### REQUIRED ACTION
Would you please reproduce all the entries exactly, leaving the pictures out?

### RECORDS FOR THIS EXERCISE

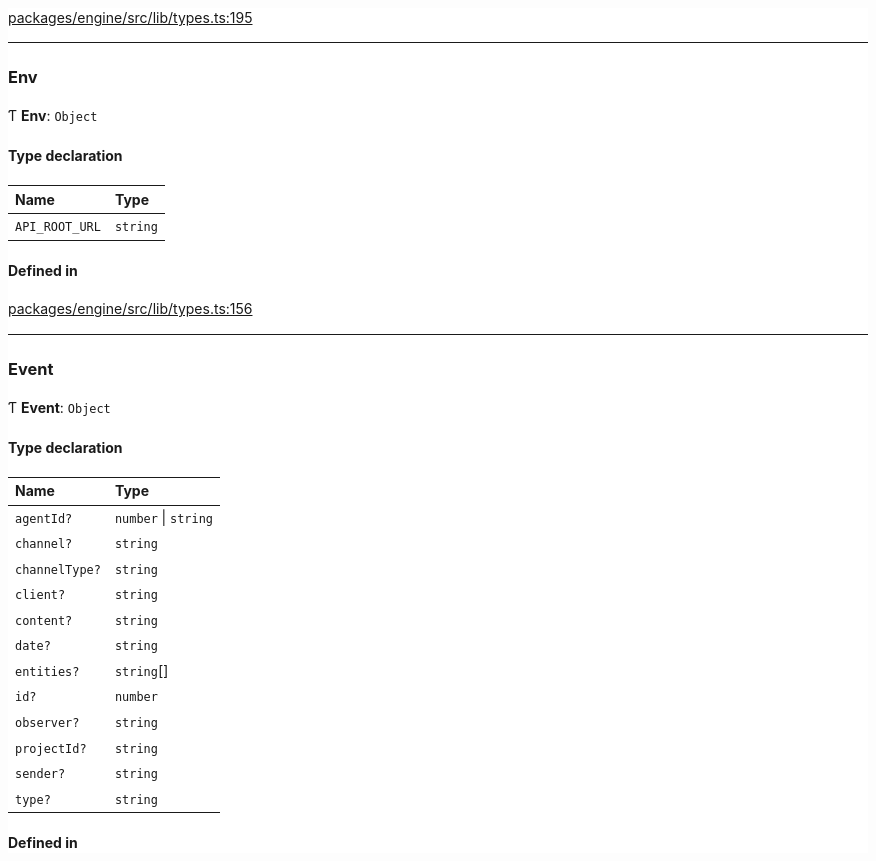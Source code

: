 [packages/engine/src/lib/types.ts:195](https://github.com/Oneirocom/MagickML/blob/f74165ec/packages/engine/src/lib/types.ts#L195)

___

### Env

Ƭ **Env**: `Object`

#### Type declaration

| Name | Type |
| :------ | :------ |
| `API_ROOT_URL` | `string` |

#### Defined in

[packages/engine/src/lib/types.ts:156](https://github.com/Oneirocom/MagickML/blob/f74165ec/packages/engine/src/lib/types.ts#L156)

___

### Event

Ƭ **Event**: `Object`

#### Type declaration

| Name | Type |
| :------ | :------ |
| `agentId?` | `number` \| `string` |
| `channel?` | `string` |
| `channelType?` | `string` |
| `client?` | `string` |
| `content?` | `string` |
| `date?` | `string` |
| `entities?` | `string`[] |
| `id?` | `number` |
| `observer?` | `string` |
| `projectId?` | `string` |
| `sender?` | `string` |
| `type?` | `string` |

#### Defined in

### WRITTEN REPLY
Source code

: [packages/engine/src/lib/types.ts:195](https://github.com/Oneirocom/MagickML/blob/f74165ec/packages/engine/src/lib/types.ts#L195)

___

### Env

Ƭ **Env**: `Object`

#### Type declaration

| Name | Type |
| :------ | :------ |
| `API_ROOT_URL` | `string` |

#### Defined in

[packages/engine/src/lib/types.ts:156](https://github.com/Oneirocom/MagickML/blob/f74165ec/packages/engine/src/lib/types.ts#L156)

___

### Event

Ƭ **Event**: `Object`

#### Type declaration

| Name | Type |
| :------ | :------ |
| `agentId?` | `number` \| `string` |
| `channel?` | `string` |
| `channelType?` | `string` |
| `client?` | `string` |
| `content?` | `string` |
| `date?` | `string` |
| `entities?` | `string`[] |
| `id?` | `number` |
| `observer?` | `string` |
| `projectId?` | `string` |
| `sender?` | `string` |
| `type?` | `string` |

#### Defined in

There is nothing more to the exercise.